-- DATA FOR THE TASK follows --
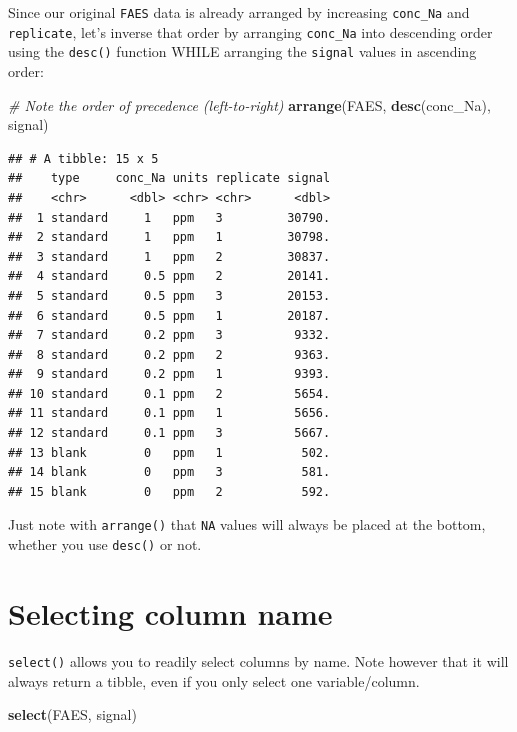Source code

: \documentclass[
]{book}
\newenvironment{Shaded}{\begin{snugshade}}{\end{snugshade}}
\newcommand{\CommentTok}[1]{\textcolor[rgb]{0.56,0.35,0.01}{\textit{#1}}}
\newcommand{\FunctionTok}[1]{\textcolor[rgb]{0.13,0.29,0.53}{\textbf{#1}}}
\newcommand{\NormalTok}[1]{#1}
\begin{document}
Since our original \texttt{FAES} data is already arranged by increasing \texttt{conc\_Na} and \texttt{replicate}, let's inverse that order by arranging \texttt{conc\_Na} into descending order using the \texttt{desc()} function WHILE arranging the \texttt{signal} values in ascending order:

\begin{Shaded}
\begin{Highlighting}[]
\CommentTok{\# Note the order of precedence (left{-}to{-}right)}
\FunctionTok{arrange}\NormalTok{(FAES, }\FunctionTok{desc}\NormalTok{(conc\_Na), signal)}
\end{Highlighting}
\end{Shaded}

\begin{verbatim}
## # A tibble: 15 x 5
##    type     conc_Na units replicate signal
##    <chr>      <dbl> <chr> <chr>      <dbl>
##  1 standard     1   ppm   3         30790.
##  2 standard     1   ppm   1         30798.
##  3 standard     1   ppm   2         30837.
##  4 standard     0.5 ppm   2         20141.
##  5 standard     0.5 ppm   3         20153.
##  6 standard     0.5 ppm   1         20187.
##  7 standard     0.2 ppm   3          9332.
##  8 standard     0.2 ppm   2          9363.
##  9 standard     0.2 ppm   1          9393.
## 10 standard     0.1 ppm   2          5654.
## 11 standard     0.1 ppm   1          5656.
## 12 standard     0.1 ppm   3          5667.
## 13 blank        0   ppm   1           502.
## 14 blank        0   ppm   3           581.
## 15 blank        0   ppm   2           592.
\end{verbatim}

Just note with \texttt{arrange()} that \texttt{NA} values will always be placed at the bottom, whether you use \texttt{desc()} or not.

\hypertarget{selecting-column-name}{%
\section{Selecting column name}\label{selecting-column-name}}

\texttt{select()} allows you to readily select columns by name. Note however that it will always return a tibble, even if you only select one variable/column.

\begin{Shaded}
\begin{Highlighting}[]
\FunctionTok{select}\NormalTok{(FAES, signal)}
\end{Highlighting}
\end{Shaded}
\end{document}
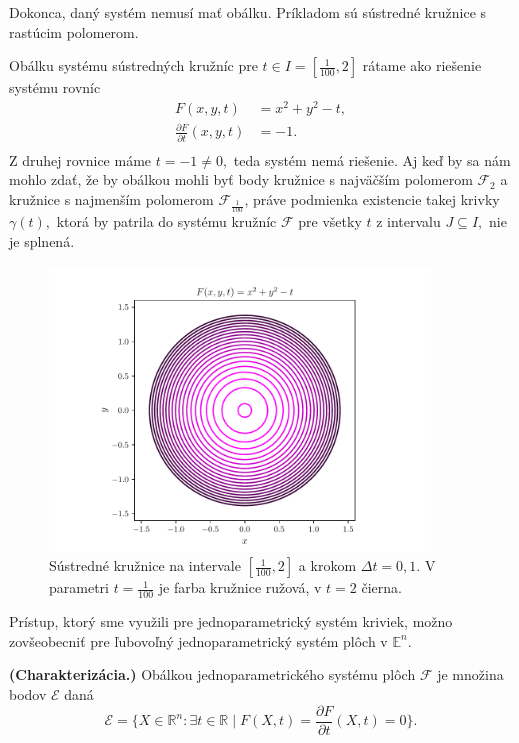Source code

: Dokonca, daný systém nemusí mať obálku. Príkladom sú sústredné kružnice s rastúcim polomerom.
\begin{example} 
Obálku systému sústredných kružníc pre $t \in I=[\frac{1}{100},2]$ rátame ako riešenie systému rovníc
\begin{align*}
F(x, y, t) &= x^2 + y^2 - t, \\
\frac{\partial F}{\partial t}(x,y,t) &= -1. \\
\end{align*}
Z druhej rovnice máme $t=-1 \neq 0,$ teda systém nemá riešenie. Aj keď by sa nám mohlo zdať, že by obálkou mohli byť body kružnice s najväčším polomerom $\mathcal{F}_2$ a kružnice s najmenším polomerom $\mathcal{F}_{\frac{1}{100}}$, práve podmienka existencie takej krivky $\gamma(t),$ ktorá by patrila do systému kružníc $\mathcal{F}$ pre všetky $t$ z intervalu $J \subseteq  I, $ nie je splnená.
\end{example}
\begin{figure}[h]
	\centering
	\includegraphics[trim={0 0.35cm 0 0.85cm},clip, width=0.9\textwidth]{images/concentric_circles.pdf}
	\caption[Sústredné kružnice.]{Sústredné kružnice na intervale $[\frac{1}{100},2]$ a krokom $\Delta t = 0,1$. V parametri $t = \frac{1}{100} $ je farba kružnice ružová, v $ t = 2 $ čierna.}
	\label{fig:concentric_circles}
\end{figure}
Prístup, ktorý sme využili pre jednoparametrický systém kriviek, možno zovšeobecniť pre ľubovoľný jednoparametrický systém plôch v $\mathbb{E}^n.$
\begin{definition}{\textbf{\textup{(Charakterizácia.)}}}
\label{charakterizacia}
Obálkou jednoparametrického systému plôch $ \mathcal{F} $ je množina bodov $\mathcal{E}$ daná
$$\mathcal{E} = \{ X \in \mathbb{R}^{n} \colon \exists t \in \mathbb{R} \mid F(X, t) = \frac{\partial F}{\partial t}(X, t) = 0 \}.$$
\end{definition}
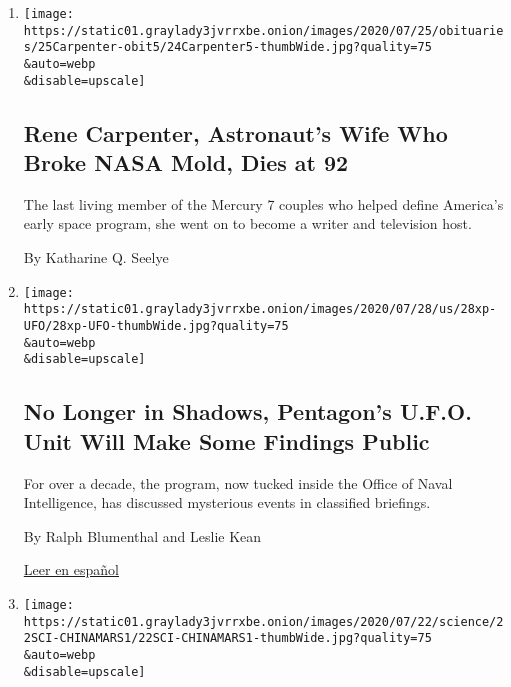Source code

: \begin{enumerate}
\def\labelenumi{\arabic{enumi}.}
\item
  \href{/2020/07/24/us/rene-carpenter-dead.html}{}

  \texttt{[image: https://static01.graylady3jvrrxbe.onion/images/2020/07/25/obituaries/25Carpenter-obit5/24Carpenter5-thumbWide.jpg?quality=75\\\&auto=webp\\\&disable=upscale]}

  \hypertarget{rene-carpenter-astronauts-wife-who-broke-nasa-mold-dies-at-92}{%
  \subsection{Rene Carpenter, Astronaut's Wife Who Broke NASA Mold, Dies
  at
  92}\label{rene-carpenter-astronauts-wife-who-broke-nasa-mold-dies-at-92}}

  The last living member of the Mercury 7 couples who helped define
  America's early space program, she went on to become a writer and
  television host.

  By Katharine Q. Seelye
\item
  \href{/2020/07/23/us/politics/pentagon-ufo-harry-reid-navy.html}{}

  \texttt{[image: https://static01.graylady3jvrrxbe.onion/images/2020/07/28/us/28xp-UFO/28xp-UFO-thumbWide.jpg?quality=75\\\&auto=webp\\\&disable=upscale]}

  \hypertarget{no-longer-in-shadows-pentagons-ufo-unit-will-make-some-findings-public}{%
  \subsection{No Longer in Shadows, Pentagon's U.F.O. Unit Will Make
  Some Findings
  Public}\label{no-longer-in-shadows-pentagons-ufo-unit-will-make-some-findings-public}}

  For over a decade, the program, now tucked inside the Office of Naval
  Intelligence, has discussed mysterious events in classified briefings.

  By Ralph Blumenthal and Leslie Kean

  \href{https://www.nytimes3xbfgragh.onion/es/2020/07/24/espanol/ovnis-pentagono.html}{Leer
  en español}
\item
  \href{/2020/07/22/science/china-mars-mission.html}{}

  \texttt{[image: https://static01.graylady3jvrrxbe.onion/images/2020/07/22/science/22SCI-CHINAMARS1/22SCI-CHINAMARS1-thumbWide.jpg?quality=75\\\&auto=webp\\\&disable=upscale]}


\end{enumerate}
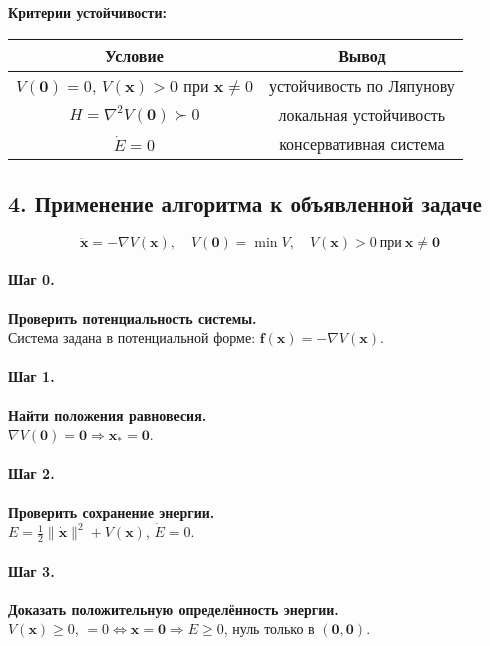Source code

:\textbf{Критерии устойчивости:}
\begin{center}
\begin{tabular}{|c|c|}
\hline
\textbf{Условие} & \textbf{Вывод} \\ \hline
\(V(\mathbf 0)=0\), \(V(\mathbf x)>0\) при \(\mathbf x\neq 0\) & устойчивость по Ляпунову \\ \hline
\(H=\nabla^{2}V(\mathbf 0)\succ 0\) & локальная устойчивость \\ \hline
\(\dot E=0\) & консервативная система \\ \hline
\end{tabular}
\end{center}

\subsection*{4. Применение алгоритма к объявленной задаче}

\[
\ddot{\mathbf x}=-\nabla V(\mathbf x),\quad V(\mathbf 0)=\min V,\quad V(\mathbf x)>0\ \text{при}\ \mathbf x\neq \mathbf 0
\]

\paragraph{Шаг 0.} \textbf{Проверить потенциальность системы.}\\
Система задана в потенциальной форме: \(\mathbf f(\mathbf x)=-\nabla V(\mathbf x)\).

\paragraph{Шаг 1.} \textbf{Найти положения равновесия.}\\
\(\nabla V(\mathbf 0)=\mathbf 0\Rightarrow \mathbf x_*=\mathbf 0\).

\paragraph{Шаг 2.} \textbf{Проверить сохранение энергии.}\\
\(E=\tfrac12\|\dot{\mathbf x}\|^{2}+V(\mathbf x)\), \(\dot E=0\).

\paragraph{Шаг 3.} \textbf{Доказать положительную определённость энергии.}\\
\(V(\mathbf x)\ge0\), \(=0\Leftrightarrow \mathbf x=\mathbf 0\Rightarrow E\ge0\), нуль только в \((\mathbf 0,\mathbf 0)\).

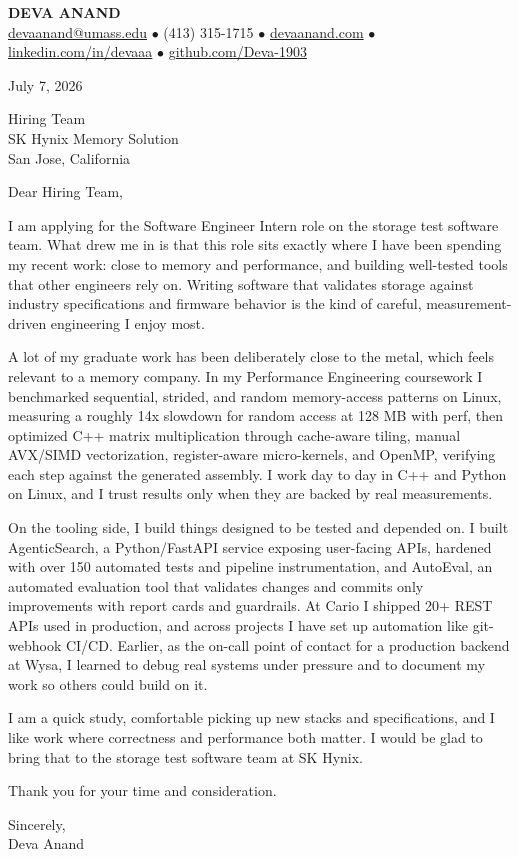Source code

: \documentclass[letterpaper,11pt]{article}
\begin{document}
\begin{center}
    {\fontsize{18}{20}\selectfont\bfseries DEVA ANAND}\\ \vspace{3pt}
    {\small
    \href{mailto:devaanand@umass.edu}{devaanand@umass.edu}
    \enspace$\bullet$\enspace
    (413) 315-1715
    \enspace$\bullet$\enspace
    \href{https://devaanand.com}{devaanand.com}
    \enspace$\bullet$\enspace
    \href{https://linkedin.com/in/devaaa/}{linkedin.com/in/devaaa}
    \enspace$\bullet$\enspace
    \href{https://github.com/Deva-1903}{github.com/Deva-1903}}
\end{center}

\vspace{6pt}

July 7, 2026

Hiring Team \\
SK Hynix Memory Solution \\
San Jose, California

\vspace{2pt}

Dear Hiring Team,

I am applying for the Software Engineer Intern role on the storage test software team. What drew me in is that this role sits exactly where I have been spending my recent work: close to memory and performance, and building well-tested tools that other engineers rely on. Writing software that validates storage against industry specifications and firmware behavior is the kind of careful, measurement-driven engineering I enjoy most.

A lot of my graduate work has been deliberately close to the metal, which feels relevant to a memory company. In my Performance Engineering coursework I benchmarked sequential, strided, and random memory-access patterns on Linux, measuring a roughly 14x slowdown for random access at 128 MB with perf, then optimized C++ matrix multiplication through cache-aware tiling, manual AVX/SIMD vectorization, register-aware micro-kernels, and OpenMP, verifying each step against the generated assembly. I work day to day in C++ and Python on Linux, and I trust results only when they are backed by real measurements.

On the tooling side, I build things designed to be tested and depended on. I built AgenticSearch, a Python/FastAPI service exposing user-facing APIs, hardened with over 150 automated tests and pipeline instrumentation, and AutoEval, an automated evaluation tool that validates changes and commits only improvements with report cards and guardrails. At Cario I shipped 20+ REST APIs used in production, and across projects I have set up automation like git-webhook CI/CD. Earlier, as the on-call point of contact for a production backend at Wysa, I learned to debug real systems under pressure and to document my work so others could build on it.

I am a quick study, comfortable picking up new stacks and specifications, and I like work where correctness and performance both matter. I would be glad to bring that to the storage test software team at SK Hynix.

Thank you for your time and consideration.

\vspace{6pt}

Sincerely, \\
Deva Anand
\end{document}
-- DATA FOR THE TASK concluded --
_TO DO_: Wherever the string "CommentTok" appears in the entries, copy that line.

_COMPLETED TASK_:
\newcommand{\CommentTok}[1]{\textcolor[rgb]{0.56,0.35,0.01}{\textit{#1}}}
\CommentTok{\# Note the order of precedence (left{-}to{-}right)}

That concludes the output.